Sometimes I would even obsess over a single line of code written, thinking of all the ways that one line could break, trying to make it as bulletproof as possible. Of course, experience has taught me that any code written in itself is a liability and that there is no such thing as bulletproof code, but that doesn’t mean we can’t create safe software, or even better, safe systems that allow for safe software to operate in.
There are many people that have tried and still is defining what it means to be a Site Reliability Engineer, or what an SRE organization should do. If you really want the source of SRE, read the Google’s Site Reliability Engineering book, or go listen to countless talks presented at SRECon over the years to hear many impassioned talks on this matter. SRE is that one field where we are not bound in particular by a single feature we ship, or that one new product that was just launched, etc. The identity can be blurry, and purpose, even blurrier. To be pedantic, you can literally define SRE as “ensuring reliability of a site” and move on.
But what does that even mean? How do you define reliability?
Reliability is, to me at least, an incredibly vague term. Reliability can mean everything from ensuring your CI/CD processes are smooth and delivering software “reliably” (again, this differs per organization and how you want to define it), to sitewide disaster recovery processes, or more objective measurements such as SLIs, SLOs, SLAs and numerical targets to hit, and so much more –
– and that’s exactly the problem with the terminology, the fact that it’s incredibly vague.
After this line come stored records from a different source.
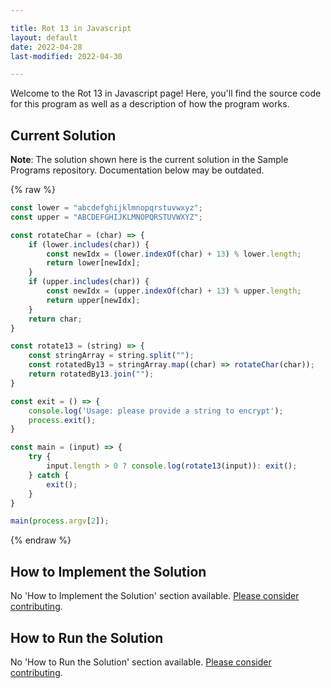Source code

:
 ```yaml
---

title: Rot 13 in Javascript
layout: default
date: 2022-04-28
last-modified: 2022-04-30

---
```


Welcome to the Rot 13 in Javascript page! Here, you'll find the source code for this program as well as a description of how the program works.

## Current Solution

**Note**: The solution shown here is the current solution in the Sample Programs repository. Documentation below may be outdated.

{% raw %}

```javascript
const lower = "abcdefghijklmnopqrstuvwxyz";
const upper = "ABCDEFGHIJKLMNOPQRSTUVWXYZ";

const rotateChar = (char) => {
    if (lower.includes(char)) {
        const newIdx = (lower.indexOf(char) + 13) % lower.length;
        return lower[newIdx];
    }
    if (upper.includes(char)) {
        const newIdx = (upper.indexOf(char) + 13) % upper.length;
        return upper[newIdx];
    }
    return char;
}

const rotate13 = (string) => {
    const stringArray = string.split("");
    const rotatedBy13 = stringArray.map((char) => rotateChar(char));
    return rotatedBy13.join("");
}

const exit = () => {
    console.log('Usage: please provide a string to encrypt');
    process.exit();
}

const main = (input) => {
    try {
        input.length > 0 ? console.log(rotate13(input)): exit();
    } catch {
        exit();
    }
}

main(process.argv[2]);
```

{% endraw %}

## How to Implement the Solution

No 'How to Implement the Solution' section available. [Please consider contributing](https://github.com/TheRenegadeCoder/sample-programs-website).

## How to Run the Solution

No 'How to Run the Solution' section available. [Please consider contributing](https://github.com/TheRenegadeCoder/sample-programs-website).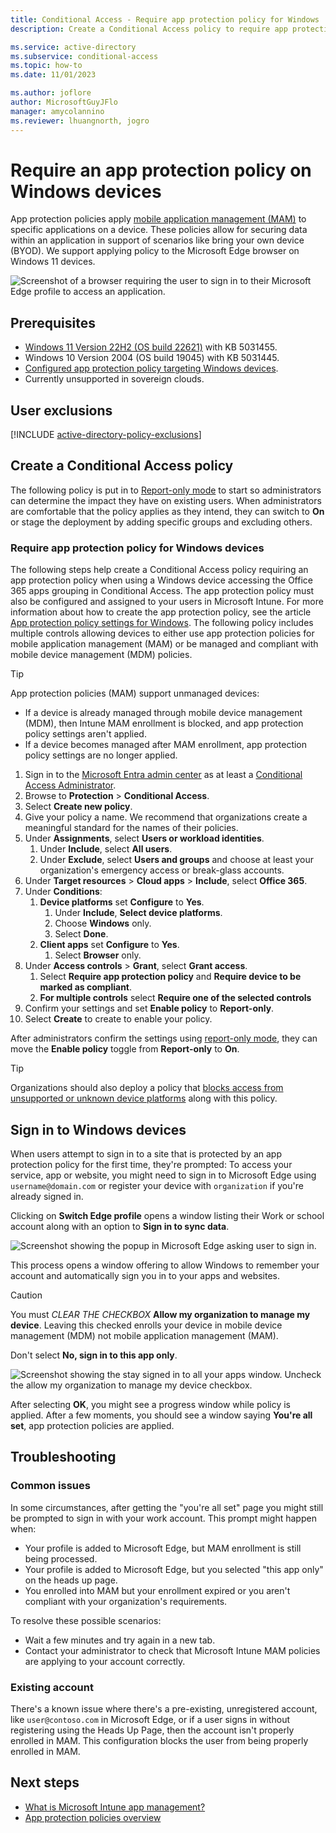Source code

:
 ```yaml
---
title: Conditional Access - Require app protection policy for Windows
description: Create a Conditional Access policy to require app protection policy for Windows.

ms.service: active-directory
ms.subservice: conditional-access
ms.topic: how-to
ms.date: 11/01/2023

ms.author: joflore
author: MicrosoftGuyJFlo
manager: amycolannino
ms.reviewer: lhuangnorth, jogro
---
```

# Require an app protection policy on Windows devices

App protection policies apply [mobile application management (MAM)](/mem/intune/apps/app-management#mobile-application-management-mam-basics) to specific applications on a device. These policies allow for securing data within an application in support of scenarios like bring your own device (BYOD). We support applying policy to the Microsoft Edge browser on Windows 11 devices.

![Screenshot of a browser requiring the user to sign in to their Microsoft Edge profile to access an application.](./media/how-to-app-protection-policy-windows/browser-sign-in-with-edge-profile.png)

## Prerequisites

- [Windows 11 Version 22H2 (OS build 22621)](/windows/release-health/windows11-release-information#windows-11-current-versions) with KB 5031455.
- Windows 10 Version 2004 (OS build 19045) with KB 5031445.
- [Configured app protection policy targeting Windows devices](/mem/intune/apps/app-protection-policy-settings-windows).
- Currently unsupported in sovereign clouds.

## User exclusions
[!INCLUDE [active-directory-policy-exclusions](~/includes/entra-policy-exclude-user.md)]

## Create a Conditional Access policy

The following policy is put in to [Report-only mode](howto-conditional-access-insights-reporting.md) to start so administrators can determine the impact they have on existing users. When administrators are comfortable that the policy applies as they intend, they can switch to **On** or stage the deployment by adding specific groups and excluding others.

### Require app protection policy for Windows devices

The following steps help create a Conditional Access policy requiring an app protection policy when using a Windows device accessing the Office 365 apps grouping in Conditional Access. The app protection policy must also be configured and assigned to your users in Microsoft Intune. For more information about how to create the app protection policy, see the article [App protection policy settings for Windows](/mem/intune/apps/app-protection-policy-settings-windows). The following policy includes multiple controls allowing devices to either use app protection policies for mobile application management (MAM) or be managed and compliant with mobile device management (MDM) policies.

> [!TIP]
> App protection policies (MAM) support unmanaged devices:
>
> - If a device is already managed through mobile device management (MDM), then Intune MAM enrollment is blocked, and app protection policy settings aren't applied.
> - If a device becomes managed after MAM enrollment, app protection policy settings are no longer applied.

1. Sign in to the [Microsoft Entra admin center](https://entra.microsoft.com) as at least a [Conditional Access Administrator](~/identity/role-based-access-control/permissions-reference.md#conditional-access-administrator).
1. Browse to **Protection** > **Conditional Access**.
1. Select **Create new policy**.
1. Give your policy a name. We recommend that organizations create a meaningful standard for the names of their policies.
1. Under **Assignments**, select **Users or workload identities**.
   1. Under **Include**, select **All users**.
   1. Under **Exclude**, select **Users and groups** and choose at least your organization's emergency access or break-glass accounts.
1. Under **Target resources** > **Cloud apps** > **Include**, select **Office 365**.
1. Under **Conditions**:
   1. **Device platforms** set **Configure** to **Yes**.
      1. Under **Include**, **Select device platforms**.
      1. Choose **Windows** only.
      1. Select **Done**.
   1. **Client apps** set **Configure** to **Yes**.
      1. Select **Browser** only.
1. Under **Access controls** > **Grant**, select **Grant access**.
   1. Select **Require app protection policy** and **Require device to be marked as compliant**.
   1. **For multiple controls** select **Require one of the selected controls**
1. Confirm your settings and set **Enable policy** to **Report-only**.
1. Select **Create** to create to enable your policy.

After administrators confirm the settings using [report-only mode](howto-conditional-access-insights-reporting.md), they can move the **Enable policy** toggle from **Report-only** to **On**.

> [!TIP]
> Organizations should also deploy a policy that [blocks access from unsupported or unknown device platforms](howto-policy-unknown-unsupported-device.md) along with this policy.

## Sign in to Windows devices

When users attempt to sign in to a site that is protected by an app protection policy for the first time, they're prompted: To access your service, app or website, you might need to sign in to Microsoft Edge using `username@domain.com` or register your device with `organization` if you're already signed in.

Clicking on **Switch Edge profile** opens a window listing their Work or school account along with an option to **Sign in to sync data**.

   ![Screenshot showing the popup in Microsoft Edge asking user to sign in.](./media/how-to-app-protection-policy-windows/browser-sign-in-continue-with-work-or-school-account.png)

This process opens a window offering to allow Windows to remember your account and automatically sign you in to your apps and websites. 

> [!CAUTION]
> You must *CLEAR THE CHECKBOX* **Allow my organization to manage my device**. Leaving this checked enrolls your device in mobile device management (MDM) not mobile application management (MAM). 
>
> Don't select **No, sign in to this app only**.

![Screenshot showing the stay signed in to all your apps window. Uncheck the allow my organization to manage my device checkbox.](./media/how-to-app-protection-policy-windows/stay-signed-in-to-all-your-apps.png)

After selecting **OK**, you might see a progress window while policy is applied. After a few moments, you should see a window saying **You're all set**, app protection policies are applied.

## Troubleshooting

### Common issues

In some circumstances, after getting the "you're all set" page you might still be prompted to sign in with your work account. This prompt might happen when:

- Your profile is added to Microsoft Edge, but MAM enrollment is still being processed.
- Your profile is added to Microsoft Edge, but you selected "this app only" on the heads up page.
- You enrolled into MAM but your enrollment expired or you aren't compliant with your organization's requirements.

To resolve these possible scenarios:

- Wait a few minutes and try again in a new tab.
- Contact your administrator to check that Microsoft Intune MAM policies are applying to your account correctly.

### Existing account

There's a known issue where there's a pre-existing, unregistered account, like `user@contoso.com` in Microsoft Edge, or if a user signs in without registering using the Heads Up Page, then the account isn't properly enrolled in MAM. This configuration blocks the user from being properly enrolled in MAM.

## Next steps

- [What is Microsoft Intune app management?](/mem/intune/apps/app-management)
- [App protection policies overview](/mem/intune/apps/app-protection-policy)
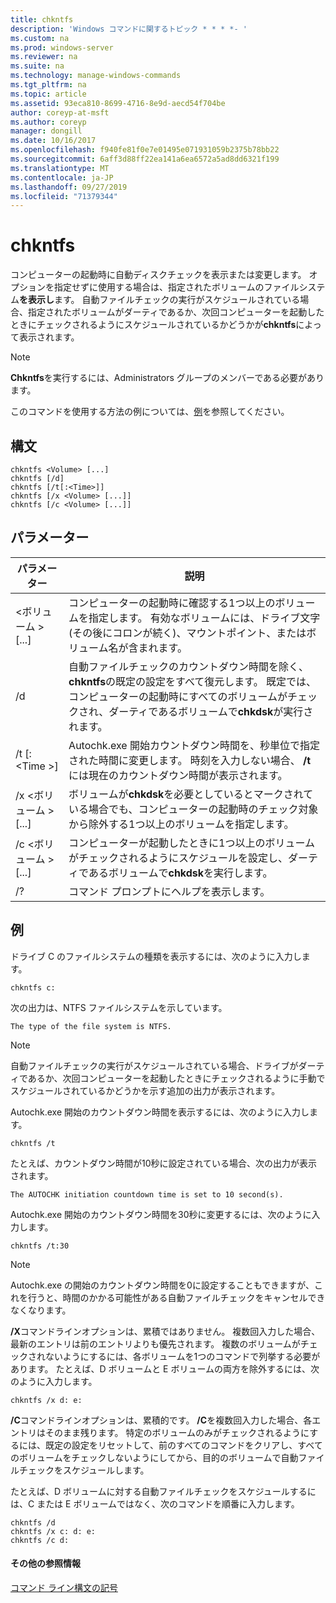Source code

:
 ```yaml
---
title: chkntfs
description: 'Windows コマンドに関するトピック * * * *- '
ms.custom: na
ms.prod: windows-server
ms.reviewer: na
ms.suite: na
ms.technology: manage-windows-commands
ms.tgt_pltfrm: na
ms.topic: article
ms.assetid: 93eca810-8699-4716-8e9d-aecd54f704be
author: coreyp-at-msft
ms.author: coreyp
manager: dongill
ms.date: 10/16/2017
ms.openlocfilehash: f940fe81f0e7e01495e071931059b2375b78bb22
ms.sourcegitcommit: 6aff3d88ff22ea141a6ea6572a5ad8dd6321f199
ms.translationtype: MT
ms.contentlocale: ja-JP
ms.lasthandoff: 09/27/2019
ms.locfileid: "71379344"
---
```

# <a name="chkntfs"></a>chkntfs



コンピューターの起動時に自動ディスクチェックを表示または変更します。 オプションを指定せずに使用する場合は、指定されたボリュームのファイルシステム**を表示し**ます。 自動ファイルチェックの実行がスケジュールされている場合、指定されたボリュームがダーティであるか、次回コンピューターを起動したときにチェックされるようにスケジュールされているかどうかが**chkntfs**によって表示されます。

> [!NOTE]
> **Chkntfs**を実行するには、Administrators グループのメンバーである必要があります。

このコマンドを使用する方法の例については、[例](#BKMK_examples)を参照してください。

## <a name="syntax"></a>構文

```
chkntfs <Volume> [...]
chkntfs [/d]
chkntfs [/t[:<Time>]]
chkntfs [/x <Volume> [...]]
chkntfs [/c <Volume> [...]]
```

## <a name="parameters"></a>パラメーター

|パラメーター|説明|
|---------|-----------|
|\<ボリューム > [...]|コンピューターの起動時に確認する1つ以上のボリュームを指定します。 有効なボリュームには、ドライブ文字 (その後にコロンが続く)、マウントポイント、またはボリューム名が含まれます。|
|/d|自動ファイルチェックのカウントダウン時間を除く、 **chkntfs**の既定の設定をすべて復元します。 既定では、コンピューターの起動時にすべてのボリュームがチェックされ、ダーティであるボリュームで**chkdsk**が実行されます。|
|/t [:\<Time >]|Autochk.exe 開始カウントダウン時間を、秒単位で指定された時間に変更します。 時刻を入力しない場合、 **/t**には現在のカウントダウン時間が表示されます。|
|/x \<ボリューム > [...]|ボリュームが**chkdsk**を必要としているとマークされている場合でも、コンピューターの起動時のチェック対象から除外する1つ以上のボリュームを指定します。|
|/c \<ボリューム > [...]|コンピューターが起動したときに1つ以上のボリュームがチェックされるようにスケジュールを設定し、ダーティであるボリュームで**chkdsk**を実行します。|
|/?|コマンド プロンプトにヘルプを表示します。|

## <a name="BKMK_examples"></a>例

ドライブ C のファイルシステムの種類を表示するには、次のように入力します。
```
chkntfs c:
```
次の出力は、NTFS ファイルシステムを示しています。
```
The type of the file system is NTFS.
```

> [!NOTE]
> 自動ファイルチェックの実行がスケジュールされている場合、ドライブがダーティであるか、次回コンピューターを起動したときにチェックされるように手動でスケジュールされているかどうかを示す追加の出力が表示されます。

Autochk.exe 開始のカウントダウン時間を表示するには、次のように入力します。
```
chkntfs /t
```
たとえば、カウントダウン時間が10秒に設定されている場合、次の出力が表示されます。
```
The AUTOCHK initiation countdown time is set to 10 second(s).
```
Autochk.exe 開始のカウントダウン時間を30秒に変更するには、次のように入力します。
```
chkntfs /t:30
```

> [!NOTE]
> Autochk.exe の開始のカウントダウン時間を0に設定することもできますが、これを行うと、時間のかかる可能性がある自動ファイルチェックをキャンセルできなくなります。

**/X**コマンドラインオプションは、累積ではありません。 複数回入力した場合、最新のエントリは前のエントリよりも優先されます。 複数のボリュームがチェックされないようにするには、各ボリュームを1つのコマンドで列挙する必要があります。 たとえば、D ボリュームと E ボリュームの両方を除外するには、次のように入力します。
```
chkntfs /x d: e:
```
**/C**コマンドラインオプションは、累積的です。 **/C**を複数回入力した場合、各エントリはそのまま残ります。 特定のボリュームのみがチェックされるようにするには、既定の設定をリセットして、前のすべてのコマンドをクリアし、すべてのボリュームをチェックしないようにしてから、目的のボリュームで自動ファイルチェックをスケジュールします。

たとえば、D ボリュームに対する自動ファイルチェックをスケジュールするには、C または E ボリュームではなく、次のコマンドを順番に入力します。
```
chkntfs /d
chkntfs /x c: d: e:
chkntfs /c d:
```

#### <a name="additional-references"></a>その他の参照情報

[コマンド ライン構文の記号](command-line-syntax-key.md)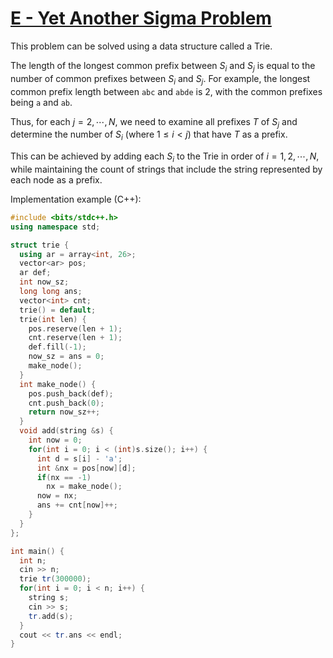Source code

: # [E - Yet Another Sigma Problem](https://atcoder.jp/contests/abc353/tasks/abc353_e)

<!-- この問題は Trie 木と呼ばれるデータ構造を用いて解くことが出来ます。

$S_i$ と $S_j$ の最長共通接頭辞の長さは、$S_i$ と $S_j$ の共通する接頭辞の個数と等しいです。例えば、`abc` と `abde` の最長共通接頭辞の長さは $2$ で、共通する接頭辞は `a` と `ab` の $2$ つです。

つまり、各 $j = 2, \cdots, N$ で全ての $S_j$ の接頭辞 $T$ を調べ、$T$ を接頭辞とする $S_i (1 \le i < j)$ の個数が求まればよいです。

これは $i = 1, 2, \cdots , N$ の順に $S_i$ を Trie 木に追加し、各ノードではそのノードが表す文字列を接頭辞として含む文字列の個数を情報として管理すればよいです。

実装例(C++): -->

This problem can be solved using a data structure called a Trie.

The length of the longest common prefix between $S_i$ and $S_j$ is equal to the number of common prefixes between $S_i$ and $S_j$. For example, the longest common prefix length between `abc` and `abde` is 2, with the common prefixes being `a` and `ab`.

Thus, for each $j = 2, \cdots, N$, we need to examine all prefixes $T$ of $S_j$ and determine the number of $S_i$ (where $1 \le i < j$) that have $T$ as a prefix.

This can be achieved by adding each $S_i$ to the Trie in order of $i = 1, 2, \cdots, N$, while maintaining the count of strings that include the string represented by each node as a prefix.

Implementation example (C++):

```cpp
#include <bits/stdc++.h>
using namespace std;

struct trie {
  using ar = array<int, 26>;
  vector<ar> pos;
  ar def;
  int now_sz;
  long long ans;
  vector<int> cnt;
  trie() = default;
  trie(int len) {
    pos.reserve(len + 1);
    cnt.reserve(len + 1);
    def.fill(-1);
    now_sz = ans = 0;
    make_node();
  }
  int make_node() {
    pos.push_back(def);
    cnt.push_back(0);
    return now_sz++;
  }
  void add(string &s) {
    int now = 0;
    for(int i = 0; i < (int)s.size(); i++) {
      int d = s[i] - 'a';
      int &nx = pos[now][d];
      if(nx == -1)
        nx = make_node();
      now = nx;
      ans += cnt[now]++;
    }
  }
};

int main() {
  int n;
  cin >> n;
  trie tr(300000);
  for(int i = 0; i < n; i++) {
    string s;
    cin >> s;
    tr.add(s);
  }
  cout << tr.ans << endl;
}
```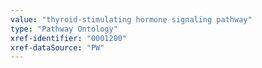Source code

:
 ```yaml
---
value: "thyroid-stimulating hormone signaling pathway"
type: "Pathway Ontology"
xref-identifier: "0001200"
xref-dataSource: "PW"
---
```

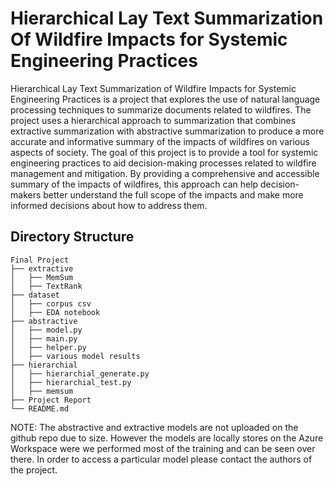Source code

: # Hierarchical Lay Text Summarization Of Wildfire Impacts for Systemic Engineering Practices

Hierarchical Lay Text Summarization of Wildfire Impacts for Systemic Engineering Practices is a project that explores the use of natural language processing techniques to summarize documents related to wildfires. The project uses a hierarchical approach to summarization that combines extractive summarization with abstractive summarization to produce a more accurate and informative summary of the impacts of wildfires on various aspects of society. The goal of this project is to provide a tool for systemic engineering practices to aid decision-making processes related to wildfire management and mitigation. By providing a comprehensive and accessible summary of the impacts of wildfires, this approach can help decision-makers better understand the full scope of the impacts and make more informed decisions about how to address them.

## Directory Structure

```
Final Project
├── extractive
│   ├── MemSum
│   ├── TextRank
├── dataset
│   ├── corpus csv
│   ├── EDA notebook
├── abstractive
│   ├── model.py
│   ├── main.py
│   ├── helper.py
│   ├── various model results
├── hierarchial
│   ├── hierarchial_generate.py
│   ├── hierarchial_test.py
│   ├── memsum
├── Project Report
└── README.md
```

NOTE: The abstractive and extractive models are not uploaded on the github repo due to size. However the models are locally stores on the Azure Workspace were we performed most of the training and can be seen over there. In order to access a particular model please contact the authors of the project.



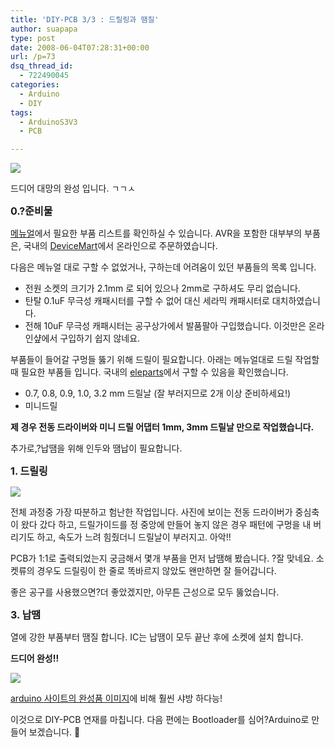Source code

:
 ```yaml
---
title: 'DIY-PCB 3/3 : 드릴링과 땜질'
author: suapapa
type: post
date: 2008-06-04T07:28:31+00:00
url: /p=73
dsq_thread_id:
  - 722490045
categories:
  - Arduino
  - DIY
tags:
  - ArduinoS3V3
  - PCB

---
```

![](https://asset.homin.dev/blog/2008/06/arduino_soldering.webp")

드디어 대망의 완성 입니다. ㄱㄱㅅ



**<span style="font-size: medium">0.?준비물</span>**

[메뉴얼][1]에서 필요한 부품 리스트를 확인하실 수 있습니다. AVR을 포함한 대부부의 부품은, 국내의 [DeviceMart][2]에서 온라인으로 주문하였습니다.

다음은 메뉴얼 대로 구할 수 없었거나, 구하는데 어려움이 있던 부품들의 목록 입니다.

  * 전원 소켓의 크기가 2.1mm 로 되어 있으나 2mm로 구하셔도 무리 없습니다.
  * 탄탈 0.1uF 무극성 캐패시터를 구할 수 없어 대신 세라믹 캐패시터로 대치하였습니다.
  * 전해 10uF 무극성 캐패시터는 공구상가에서 발품팔아 구입했습니다. 이것만은 온라인샾에서 구입하기 쉽지 않네요.

부품들이 들어갈 구멍들 뚫기 위해 드릴이 필요합니다. 아래는 메뉴얼대로 드릴 작업할 때 필요한 부품들 입니다. 국내의 [eleparts][3]에서 구할 수 있음을 확인했습니다.

  * 0.7, 0.8, 0.9, 1.0, 3.2 mm 드릴날 (잘 부러지므로 2개 이상 준비하세요!)
  * 미니드릴

**제 경우 전동 드라이버와 미니 드릴 어댑터 1mm, 3mm 드릴날 만으로 작업했습니다.**

추가로,?납땜을 위해 인두와 땜납이 필요합니다.

<span style="font-size: medium"><strong>1. 드릴링</strong></span>

![](https://asset.homin.dev/blog/2008/06/pcb_drilling.webp")

전체 과정중 가장 따분하고 험난한 작업입니다. 사진에 보이는 전동 드라이버가 중심축이 왔다 갔다 하고, 드릴가이드를 정 중앙에 만들어 놓지 않은 경우 패턴에 구멍을 내 버리기도 하고, 속도가 느려 힘줬더니 드릴날이 부러지고. 아악!!

PCB가 1:1로 출력되었는지 궁금해서 몇개 부품을 먼저 납땜해 봤습니다. ?잘 맞네요. 소켓류의 경우도 드릴링이 한 줄로 똑바르지 않았도 왠만하면 잘 들어갑니다.

좋은 공구를 사용했으면?더 좋았겠지만, 아무튼 근성으로 모두 뚫었습니다.

<span style="font-size: medium"><strong>3. 납땜</strong></span>

열에 강한 부품부터 땜질 합니다. IC는 납땜이 모두 끝난 후에 소켓에 설치 합니다.

**드디어 완성!!**

![](https://asset.homin.dev/blog/2008/06/arduinos3v3.webp")

[arduino 사이트의 완성품 이미지][4]에 비해 훨씬 샤방 하다능!

이것으로 DIY-PCB 연재를 마칩니다. 다음 편에는 Bootloader를 심어?Arduino로 만들어 보겠습니다. 🙂

 [1]: http://www.arduino.cc/en/uploads/Main/ArduinoSeverinoManual.pdf
 [2]: http://www.devicemart.co.kr/
 [3]: http://www.eleparts.co.kr/shop/index.php
 [4]: http://www.arduino.cc/en/uploads/Main/ArduinoSeverino400.jpg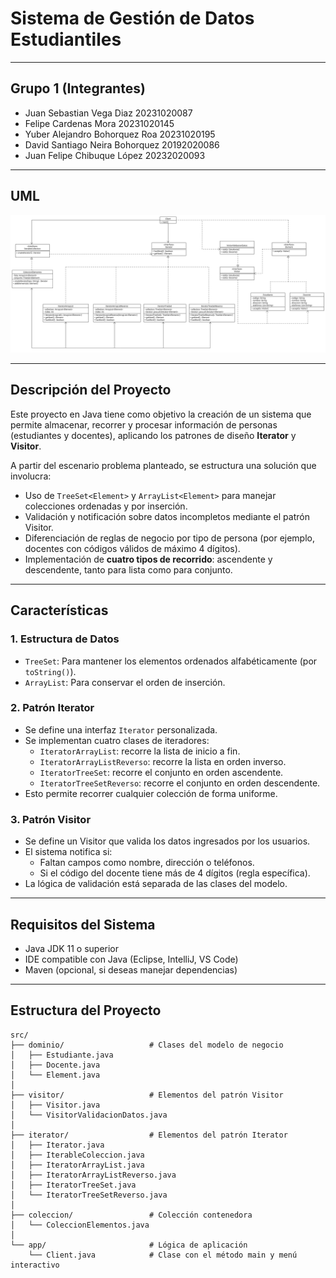 # Sistema de Gestión de Datos Estudiantiles

***

## Grupo 1 (Integrantes)

* Juan Sebastian Vega Diaz 20231020087
* Felipe Cardenas Mora 20231020145
* Yuber Alejandro Bohorquez Roa 20231020195
* David Santiago Neira Bohorquez 20192020086
* Juan Felipe Chibuque López 20232020093

***

## UML

![UML](docs/UML.png)

***

## Descripción del Proyecto

Este proyecto en Java tiene como objetivo la creación de un sistema que permite almacenar, recorrer y procesar información de personas (estudiantes y docentes), aplicando los patrones de diseño **Iterator** y **Visitor**.

A partir del escenario problema planteado, se estructura una solución que involucra:

* Uso de `TreeSet<Element>` y `ArrayList<Element>` para manejar colecciones ordenadas y por inserción.
* Validación y notificación sobre datos incompletos mediante el patrón Visitor.
* Diferenciación de reglas de negocio por tipo de persona (por ejemplo, docentes con códigos válidos de máximo 4 dígitos).
* Implementación de **cuatro tipos de recorrido**: ascendente y descendente, tanto para lista como para conjunto.

***

## Características

### 1. **Estructura de Datos**

* `TreeSet`: Para mantener los elementos ordenados alfabéticamente (por `toString()`).
* `ArrayList`: Para conservar el orden de inserción.

### 2. **Patrón Iterator**

* Se define una interfaz `Iterator` personalizada.
* Se implementan cuatro clases de iteradores:
  - `IteratorArrayList`: recorre la lista de inicio a fin.
  - `IteratorArrayListReverso`: recorre la lista en orden inverso.
  - `IteratorTreeSet`: recorre el conjunto en orden ascendente.
  - `IteratorTreeSetReverso`: recorre el conjunto en orden descendente.
* Esto permite recorrer cualquier colección de forma uniforme.

### 3. **Patrón Visitor**

* Se define un Visitor que valida los datos ingresados por los usuarios.
* El sistema notifica si:
  - Faltan campos como nombre, dirección o teléfonos.
  - Si el código del docente tiene más de 4 dígitos (regla específica).
* La lógica de validación está separada de las clases del modelo.

***

## Requisitos del Sistema

* Java JDK 11 o superior
* IDE compatible con Java (Eclipse, IntelliJ, VS Code)
* Maven (opcional, si deseas manejar dependencias)

***

## Estructura del Proyecto

```plaintext
src/
├── dominio/                   # Clases del modelo de negocio
│   ├── Estudiante.java
│   ├── Docente.java
│   └── Element.java
│
├── visitor/                   # Elementos del patrón Visitor
│   ├── Visitor.java
│   └── VisitorValidacionDatos.java
│
├── iterator/                  # Elementos del patrón Iterator
│   ├── Iterator.java
│   ├── IterableColeccion.java
│   ├── IteratorArrayList.java
│   ├── IteratorArrayListReverso.java
│   ├── IteratorTreeSet.java
│   └── IteratorTreeSetReverso.java
│
├── coleccion/                 # Colección contenedora
│   └── ColeccionElementos.java
│
└── app/                       # Lógica de aplicación
    └── Client.java            # Clase con el método main y menú interactivo
```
It’s just as vague as trying to define all kinds of programming paradigms and calling them generically “software engineering”.
To me the “R” in SRE always stood for one thing and one thing only.
Risk.
SREs, with risk oriented mindset, should be dedicated to the following:
-
Assessing risk of changes made to system,
be it configuration change to a cluster, a new deployment, bugs found, failure to scale up to meet demand in time, changes in security systems such as RBAC, new features being shipped that impacts existing parts of the system, so on and so forth, -
Calculating the cost/benefit of that risk,
to answer the question “Is this change worth it?”, -
Predict outcomes of that risk,
by gaining best understanding of the consequences of assuming the risk to plan for probabilities of failure, rollback mechanisms, failover and other disaster recovery, -
Protect rest of the system from the assumed risk,
by building reasonable guardrails as part of the system design from day 1 rather than safety being an afterthought, -
Maintain velocity of changes made to the system by always taking calculated risks,
by quantifying risks so you can calculate how much risk you can assume continuously to prevent a stagnating system, and understanding that you cannot have a 100% reliable system, but you can strive to be as near to that as much as possible.
Now, I think some folks definitely have a reaction when they hear the word “risk” - it is scary, it spells danger, it’s unpleasant, and for most people, incredibly stress inducing.
I’d like to argue that we should see risk in an opposite way.
Risk is the best vocabulary we’ve got to really, concretely define what it means to have a reliable system. Risk allows us to define reliability. Risk is the tool with which we can design reliability into a system. Risk is the paradigm with which we can reason about bounds of guaranteed reliability of a system. It is the most important tangibility we can apply to the concept of reliability.
And that’s why risk should be the single most important vocabulary for any SRE.
Have a good day! 😊 - Ren